Completely Randomized Design (CRD)

Today’s goals

Explore key concepts in CRD:

  1. Homogeneous experimental unit
  2. Treatment randomization
  3. The effects model
  4. The ANOVA table
  5. The linear model assumptions

Motivational example - Treatment design

  • 2-way factorial
  • N fertilizer rates: 0, 100, 200 kg N/ha
  • K fertilizer rates: 0, 30, 60 kg K/ha
  • 3 x 3 = 9 treatment combinations

Experimental design

Assuming we have homogeneous experimental material (e.g., same soil type, topography, etc.)

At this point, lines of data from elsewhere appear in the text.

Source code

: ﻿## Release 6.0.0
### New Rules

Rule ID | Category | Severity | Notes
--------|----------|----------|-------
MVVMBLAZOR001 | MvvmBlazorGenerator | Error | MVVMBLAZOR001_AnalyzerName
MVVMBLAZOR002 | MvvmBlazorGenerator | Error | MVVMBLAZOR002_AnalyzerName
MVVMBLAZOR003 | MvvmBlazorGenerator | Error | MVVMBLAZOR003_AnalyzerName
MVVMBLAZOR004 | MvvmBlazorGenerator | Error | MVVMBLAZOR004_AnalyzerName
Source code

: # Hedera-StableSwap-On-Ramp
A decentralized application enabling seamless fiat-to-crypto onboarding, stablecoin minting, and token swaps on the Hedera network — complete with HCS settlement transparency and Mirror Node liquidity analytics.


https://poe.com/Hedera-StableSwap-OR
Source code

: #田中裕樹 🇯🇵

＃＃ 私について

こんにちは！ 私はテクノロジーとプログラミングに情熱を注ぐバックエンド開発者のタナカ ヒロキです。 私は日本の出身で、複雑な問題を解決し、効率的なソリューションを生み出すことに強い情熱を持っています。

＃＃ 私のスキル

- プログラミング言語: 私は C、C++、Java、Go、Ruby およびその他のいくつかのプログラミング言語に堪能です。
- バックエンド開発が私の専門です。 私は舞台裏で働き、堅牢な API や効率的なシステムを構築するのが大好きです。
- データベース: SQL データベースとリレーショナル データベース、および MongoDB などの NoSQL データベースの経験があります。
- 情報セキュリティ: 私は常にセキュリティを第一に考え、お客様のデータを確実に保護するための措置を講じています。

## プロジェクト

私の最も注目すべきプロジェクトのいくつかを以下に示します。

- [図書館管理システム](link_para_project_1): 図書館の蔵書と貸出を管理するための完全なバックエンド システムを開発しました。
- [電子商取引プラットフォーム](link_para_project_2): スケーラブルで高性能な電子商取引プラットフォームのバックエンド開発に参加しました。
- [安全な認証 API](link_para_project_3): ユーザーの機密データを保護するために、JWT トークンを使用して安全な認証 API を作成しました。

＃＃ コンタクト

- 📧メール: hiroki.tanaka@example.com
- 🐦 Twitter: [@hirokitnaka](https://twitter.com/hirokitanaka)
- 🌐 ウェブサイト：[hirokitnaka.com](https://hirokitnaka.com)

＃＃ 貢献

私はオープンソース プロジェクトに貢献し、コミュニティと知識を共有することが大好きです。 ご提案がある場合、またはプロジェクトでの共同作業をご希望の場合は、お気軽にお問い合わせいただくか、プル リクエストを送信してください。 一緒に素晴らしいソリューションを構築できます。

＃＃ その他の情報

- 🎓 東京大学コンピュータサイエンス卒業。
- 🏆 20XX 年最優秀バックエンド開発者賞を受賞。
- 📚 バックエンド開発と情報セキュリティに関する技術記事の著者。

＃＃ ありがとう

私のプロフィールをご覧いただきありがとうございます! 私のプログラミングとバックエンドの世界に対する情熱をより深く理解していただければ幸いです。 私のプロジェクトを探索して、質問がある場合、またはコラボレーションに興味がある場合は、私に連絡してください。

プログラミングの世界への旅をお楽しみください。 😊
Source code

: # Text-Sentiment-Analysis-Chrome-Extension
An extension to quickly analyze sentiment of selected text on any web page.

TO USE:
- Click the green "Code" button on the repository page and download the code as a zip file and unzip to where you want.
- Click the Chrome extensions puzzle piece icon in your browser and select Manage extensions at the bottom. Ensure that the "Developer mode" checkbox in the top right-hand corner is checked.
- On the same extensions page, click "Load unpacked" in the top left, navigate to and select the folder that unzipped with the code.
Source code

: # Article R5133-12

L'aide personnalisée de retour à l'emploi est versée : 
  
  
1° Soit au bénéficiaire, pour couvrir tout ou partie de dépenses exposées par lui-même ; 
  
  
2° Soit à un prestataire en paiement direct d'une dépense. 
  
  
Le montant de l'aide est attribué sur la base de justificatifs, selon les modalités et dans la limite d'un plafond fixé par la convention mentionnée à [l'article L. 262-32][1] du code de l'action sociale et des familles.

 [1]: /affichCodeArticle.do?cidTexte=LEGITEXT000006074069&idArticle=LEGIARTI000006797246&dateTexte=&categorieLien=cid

  • Thus, we can use a completely randomized design (CRD)

Treatment randomization

  • Randomization guards against unknown or uncontrollable sources of bias

  • Avoid systematic patterns

  • Eliminate selective assignment of EU to Trt (conscious or unconscious!)

  • Randomization allows for valid inference on CAUSATION

Treatment randomization - CRD

  • Randomization of a treatment to a EU is unrestricted.

  • That means that replications of same treatment could, by random chance, fall right next to each other.

In our motivational example:

  • 4 replicates

  • Total observations: 9 x 4 = 36 EUs

Homogeneous Experimental Material - CRD

In the plot layout here, all treatments (1 through 9) were randomly assigned to any experimental unit (plot) in the study area.

Homogeneous Experimental Material - CRD

  • Treatment 1 and its replicates are highlighted.

  • Note how, due to the unrestricted randomization, treatment 1 appears twice in the first column, and does not appear on the third column. The same happened with other treatments.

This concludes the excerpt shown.